Chiffon Cupcakes are known for their incredibly light and airy texture, almost like eating a soft cloud. Unlike butter based cakes, chiffon uses oil, which keeps the crumb moist and tender even after cooling. The result is a cupcake that feels delicate but still rich enough to be satisfying.


What makes these cupcakes special is the balance between structure and softness. The whipped egg whites create that signature fluffy lift, while the yolk mixture keeps everything smooth and flavorful. It’s a simple technique, but getting the folding right makes all the difference.
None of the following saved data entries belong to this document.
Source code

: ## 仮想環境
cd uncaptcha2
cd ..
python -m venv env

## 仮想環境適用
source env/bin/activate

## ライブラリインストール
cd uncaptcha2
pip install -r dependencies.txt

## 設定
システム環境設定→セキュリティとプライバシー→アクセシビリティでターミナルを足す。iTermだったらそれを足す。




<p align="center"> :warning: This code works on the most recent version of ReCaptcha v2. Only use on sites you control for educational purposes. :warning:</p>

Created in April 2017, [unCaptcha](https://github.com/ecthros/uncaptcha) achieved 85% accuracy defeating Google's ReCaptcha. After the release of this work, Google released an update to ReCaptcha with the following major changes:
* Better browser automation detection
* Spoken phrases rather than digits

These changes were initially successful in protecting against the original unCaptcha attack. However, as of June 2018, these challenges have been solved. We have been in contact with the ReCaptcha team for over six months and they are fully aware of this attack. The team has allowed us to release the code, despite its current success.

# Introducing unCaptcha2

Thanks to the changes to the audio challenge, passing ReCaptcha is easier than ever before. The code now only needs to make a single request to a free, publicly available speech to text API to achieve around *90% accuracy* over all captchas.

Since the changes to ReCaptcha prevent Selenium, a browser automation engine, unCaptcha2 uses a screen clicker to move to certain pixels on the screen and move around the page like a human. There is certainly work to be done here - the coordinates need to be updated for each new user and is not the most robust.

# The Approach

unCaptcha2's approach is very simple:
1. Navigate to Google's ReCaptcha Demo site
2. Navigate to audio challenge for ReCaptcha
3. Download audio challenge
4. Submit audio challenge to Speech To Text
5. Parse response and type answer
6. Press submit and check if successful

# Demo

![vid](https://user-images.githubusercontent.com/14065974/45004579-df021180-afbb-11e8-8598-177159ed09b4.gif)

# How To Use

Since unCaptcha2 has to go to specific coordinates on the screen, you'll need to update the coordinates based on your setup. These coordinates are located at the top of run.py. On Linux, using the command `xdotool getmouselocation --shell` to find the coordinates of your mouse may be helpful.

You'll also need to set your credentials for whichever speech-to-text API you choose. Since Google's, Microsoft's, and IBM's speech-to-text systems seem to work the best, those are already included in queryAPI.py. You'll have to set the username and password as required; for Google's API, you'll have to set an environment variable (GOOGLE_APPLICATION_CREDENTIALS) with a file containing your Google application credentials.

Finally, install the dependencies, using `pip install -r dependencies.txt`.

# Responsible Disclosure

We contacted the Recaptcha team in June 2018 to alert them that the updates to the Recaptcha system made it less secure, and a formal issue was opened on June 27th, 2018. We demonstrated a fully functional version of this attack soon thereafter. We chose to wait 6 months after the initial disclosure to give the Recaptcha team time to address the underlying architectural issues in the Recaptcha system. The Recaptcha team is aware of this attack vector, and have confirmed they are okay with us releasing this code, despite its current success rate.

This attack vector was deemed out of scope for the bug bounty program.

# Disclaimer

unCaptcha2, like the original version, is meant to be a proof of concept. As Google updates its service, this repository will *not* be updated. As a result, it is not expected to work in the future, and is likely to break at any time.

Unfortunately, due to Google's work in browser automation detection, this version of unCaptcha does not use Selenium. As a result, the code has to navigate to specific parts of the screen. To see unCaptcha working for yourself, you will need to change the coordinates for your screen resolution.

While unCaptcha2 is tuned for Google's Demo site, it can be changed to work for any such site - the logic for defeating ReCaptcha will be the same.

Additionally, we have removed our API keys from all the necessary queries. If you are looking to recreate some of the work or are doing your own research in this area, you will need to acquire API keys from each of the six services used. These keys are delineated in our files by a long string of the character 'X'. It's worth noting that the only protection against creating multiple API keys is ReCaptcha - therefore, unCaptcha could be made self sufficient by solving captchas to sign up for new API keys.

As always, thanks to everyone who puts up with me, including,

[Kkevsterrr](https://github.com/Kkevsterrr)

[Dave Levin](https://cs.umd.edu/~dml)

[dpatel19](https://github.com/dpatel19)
These cupcakes are perfect on their own, but they also pair beautifully with whipped cream, fresh fruit, or a light frosting. Whether you’re serving them for a casual treat or a more elegant occasion, they always feel refined without being too heavy.


Chiffon Cupcakes


Ingredients


  • 4 eggs (separated)
  • 45 g vegetable oil
  • 35 g condensed milk
  • 50 g cake flour
  • 30 g granulated sugar
  • 5 g lemon juice
  • 5 g vanilla extract


Instructions


1. Prepare the yolk mixture


In a bowl, whisk the vegetable oil and condensed milk until fully combined. Add the egg yolks and mix until smooth. Sift in the cake flour and stir until you get a lump free batter.


2. Make the meringue


In a clean, dry bowl, combine egg whites, lemon juice, vanilla extract, and sugar. Beat until soft peaks form the texture should be smooth and slightly glossy.


3. Combine the mixtures


Take one third of the meringue and gently fold it into the yolk batter to lighten it. Then pour this mixture back into the remaining meringue and fold carefully until just combined. Avoid overmixing to keep the batter airy.


4. Prepare for baking


Preheat the oven to 110°C. Line a 12-cup muffin tin with paper liners. Pour the batter into each cup, filling about three-quarters full. Tap the tray lightly and use a toothpick to remove any large air bubbles.


5. Bake gradually

  • Bake at 110°C for 20 minutes
  • Increase to 130°C and bake for 30 minutes
  • Finish at 145°C for 5–6 minutes


This gradual temperature method helps create a stable structure while keeping the texture soft.


6. Cool and serve


Remove from the oven and let the cupcakes cool completely before serving.


The final texture is soft, moist, and airy with a gentle sweetness. Enjoy them as they are, or add a light topping for extra flavor without losing that signature chiffon lightness.